Таким образом, результаты стратиграфических исследований, проведенных при глубоководном бурении за 50 лет, во многом имеют “прорывной характер”. Они вносят весомый вклад в разработку и совершенствование методики детальных стратиграфических исследований и определения возраста морских комплексов осадочных пород, а также в реконструкции океанологических и климатических событий прошлого. Полученные результаты имеют важное методическое значение для проведения стратиграфических работ по всему фанерозою. Не случайно полученные в процессе глубоководного бурения материалы постоянно обсуждаются на международных конгрессах по стратиграфии и других научных форумах. Многие из этих материалов были использованы, в частности, в недавно опубликованной обширной сводке по различным стратиграфическим проблемам (Geologic…, 2020).

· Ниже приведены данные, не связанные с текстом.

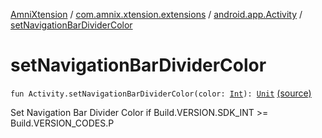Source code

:[AmniXtension](../../index.md) / [com.amnix.xtension.extensions](../index.md) / [android.app.Activity](index.md) / [setNavigationBarDividerColor](./set-navigation-bar-divider-color.md)

# setNavigationBarDividerColor

`fun Activity.setNavigationBarDividerColor(color: `[`Int`](https://kotlinlang.org/api/latest/jvm/stdlib/kotlin/-int/index.html)`): `[`Unit`](https://kotlinlang.org/api/latest/jvm/stdlib/kotlin/-unit/index.html) [(source)](https://github.com/AmniX/AmniXTension/tree/master/AmniXtension/src/main/java/com/amnix/xtension/extensions/ActivityExtensions.kt#L91)

Set Navigation Bar Divider Color if Build.VERSION.SDK_INT &gt;= Build.VERSION_CODES.P

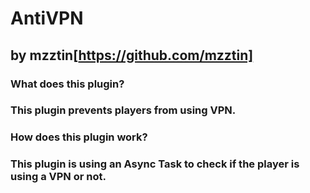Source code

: # AntiVPN
## by mzztin[https://github.com/mzztin]

### What does this plugin?
### This plugin prevents players from using VPN.

### How does this plugin work?
### This plugin is using an Async Task to check if the player is using a VPN or not.
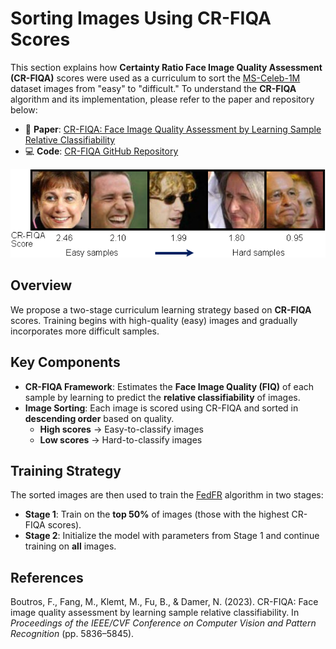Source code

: <!-- 
# Sorting images using CR-FIQA scores
This section explains how the Certainty Ratio Face Image Quality Assessment **(CR-FIQA)** scores were used as a curriculum to sort the [MS-Celeb-1M](https://doi.org/10.1007/978-3-319-46487-9_6) images from "easy" to "difficult". To understand the **CR-FIQA** algorithm and how it is implemented, read the paper below and follow the steps in the repository below.

- Paper: [CR-FIQA paper](https://openaccess.thecvf.com/content/CVPR2023/html/Boutros_CR-FIQA_Face_Image_Quality_Assessment_by_Learning_Sample_Relative_Classifiability_CVPR_2023_paper.html)
- Code: [CR-FIQA repository](https://github.com/fdbtrs/CR-FIQA)

<img src="CRFIQA_sort.png"> 

## Overview

We propose a two-stage curriculum learning strategy based on **CR-FIQA** scores. The training begins with high-quality (easy) images and progressively incorporates more difficult samples.

### Key Components

- **CR-FIQA Framework**: Used to estimate the **Face Image Quality (FIQ)** of each sample. This framework learns to predict the **relative classifiability** of images.
- **Image Sorting**: Samples are scored using CR-FIQA and sorted in **descending order** based on quality.  
  - **High scores** → Easy-to-classify images  
  - **Low scores** → Hard-to-classify images

### Training Strategy

The sorted images are then fed to the [FedFR](https://ojs.aaai.org/index.php/AAAI/article/view/20057) algorithm in the following stages:

- **Stage 1**: Train on the **top 50%** of images (those with the highest CR-FIQA scores).
- **Stage 2**: Use the model parameters from Stage 1 as initialization and train on **all** images.

## References

Boutros, F., Fang, M., Klemt, M., Fu, B., & Damer, N. (2023). CR-FIQA: face image quality assessment by learning sample relative classifiability. In Proceedings of the IEEE/CVF conference on computer vision and pattern recognition (pp. 5836-5845). -->

# Sorting Images Using CR-FIQA Scores

This section explains how **Certainty Ratio Face Image Quality Assessment (CR-FIQA)** scores were used as a curriculum to sort the [MS-Celeb-1M](https://doi.org/10.1007/978-3-319-46487-9_6) dataset images from "easy" to "difficult." To understand the **CR-FIQA** algorithm and its implementation, please refer to the paper and repository below:

- 📄 **Paper**: [CR-FIQA: Face Image Quality Assessment by Learning Sample Relative Classifiability](https://openaccess.thecvf.com/content/CVPR2023/html/Boutros_CR-FIQA_Face_Image_Quality_Assessment_by_Learning_Sample_Relative_Classifiability_CVPR_2023_paper.html)  
- 💻 **Code**: [CR-FIQA GitHub Repository](https://github.com/fdbtrs/CR-FIQA)

<img src="CRFIQA_sort.png" alt="CR-FIQA Sorting Visualization">

## Overview

We propose a two-stage curriculum learning strategy based on **CR-FIQA** scores. Training begins with high-quality (easy) images and gradually incorporates more difficult samples.

## Key Components

- **CR-FIQA Framework**: Estimates the **Face Image Quality (FIQ)** of each sample by learning to predict the **relative classifiability** of images.
- **Image Sorting**: Each image is scored using CR-FIQA and sorted in **descending order** based on quality.  
  - **High scores** → Easy-to-classify images  
  - **Low scores** → Hard-to-classify images

## Training Strategy

The sorted images are then used to train the [FedFR](https://ojs.aaai.org/index.php/AAAI/article/view/20057) algorithm in two stages:

- **Stage 1**: Train on the **top 50%** of images (those with the highest CR-FIQA scores).
- **Stage 2**: Initialize the model with parameters from Stage 1 and continue training on **all** images.

## References

Boutros, F., Fang, M., Klemt, M., Fu, B., & Damer, N. (2023). CR-FIQA: Face image quality assessment by learning sample relative classifiability. In *Proceedings of the IEEE/CVF Conference on Computer Vision and Pattern Recognition* (pp. 5836–5845).
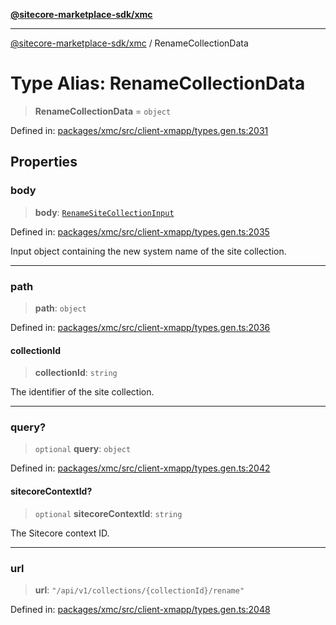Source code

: [**@sitecore-marketplace-sdk/xmc**](../README.md)

***

[@sitecore-marketplace-sdk/xmc](../README.md) / RenameCollectionData

# Type Alias: RenameCollectionData

> **RenameCollectionData** = `object`

Defined in: [packages/xmc/src/client-xmapp/types.gen.ts:2031](https://github.com/Sitecore/sitecore-marketplace-sdk/blob/e87783cce9f115393973a45e109d17b99bf1df7e/packages/xmc/src/client-xmapp/types.gen.ts#L2031)

## Properties

### body

> **body**: [`RenameSiteCollectionInput`](RenameSiteCollectionInput.md)

Defined in: [packages/xmc/src/client-xmapp/types.gen.ts:2035](https://github.com/Sitecore/sitecore-marketplace-sdk/blob/e87783cce9f115393973a45e109d17b99bf1df7e/packages/xmc/src/client-xmapp/types.gen.ts#L2035)

Input object containing the new system name of the site collection.

***

### path

> **path**: `object`

Defined in: [packages/xmc/src/client-xmapp/types.gen.ts:2036](https://github.com/Sitecore/sitecore-marketplace-sdk/blob/e87783cce9f115393973a45e109d17b99bf1df7e/packages/xmc/src/client-xmapp/types.gen.ts#L2036)

#### collectionId

> **collectionId**: `string`

The identifier of the site collection.

***

### query?

> `optional` **query**: `object`

Defined in: [packages/xmc/src/client-xmapp/types.gen.ts:2042](https://github.com/Sitecore/sitecore-marketplace-sdk/blob/e87783cce9f115393973a45e109d17b99bf1df7e/packages/xmc/src/client-xmapp/types.gen.ts#L2042)

#### sitecoreContextId?

> `optional` **sitecoreContextId**: `string`

The Sitecore context ID.

***

### url

> **url**: `"/api/v1/collections/{collectionId}/rename"`

Defined in: [packages/xmc/src/client-xmapp/types.gen.ts:2048](https://github.com/Sitecore/sitecore-marketplace-sdk/blob/e87783cce9f115393973a45e109d17b99bf1df7e/packages/xmc/src/client-xmapp/types.gen.ts#L2048)
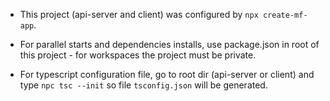 - This project (api-server and client) was configured by `npx create-mf-app`.

- For parallel starts and dependencies installs, use package.json in root of this project - for workspaces the project must be private.

- For typescript configuration file, go to root dir (api-server or client) and type `npc tsc --init` so file `tsconfig.json` will be generated.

Впервые показано, что выделенные зональные подразделения кайнозоя могут быть реально прослежены на громадной территории – во всем тропическом поясе трех океанов (Тихого, Индийского и Атлантического). В настоящее время подобные дробные биостратоны стали уже обязательным элементом стратиграфических схем, которые разрабатываются для древних морских толщ, вскрытых на суше.

При этом в проведенных работах значительную роль сыграло изучение комплексов микроорганизмов, которые являлись неотъемлемой частью мезозойских и кайнозойских морских экосистем. Развитие этих ассоциаций во времени проходило на фоне смены режимов океанической циркуляции и осадконакопления, изменения степени продуктивности глубинных и поверхностных вод, их температур и других характеристик. Направленность и тенденции эволюции биотических сообществ в целом отражают этапы развития океанических экосистем прошлого и происходивших в них перестроек. Поэтому исследование этапности развития микроорганизмов дало возможность подойти к установлению последовательности и синхронности разномасштабных природных процессов, пониманию их взаимосвязи и влияния на формирование биоты. Все это позволило выявить общую картину последовательности не только биотических, но и абиотических (климатических, океанографических, палеогеографических, эвстатических) событий в Мировом океане для последних 70–75 млн лет. Весь комплекс работ по особенностям зональной стратиграфии кайнозоя, выполненный при глубоководном бурении за последние 50 с небольшим лет, позволяет дать ему самую высокую оценку. Опыт стратиграфических исследований, полученный в процессе осуществления Международного проекта по глубоководному бурению, достоин дальнейшего изучения и осмысления.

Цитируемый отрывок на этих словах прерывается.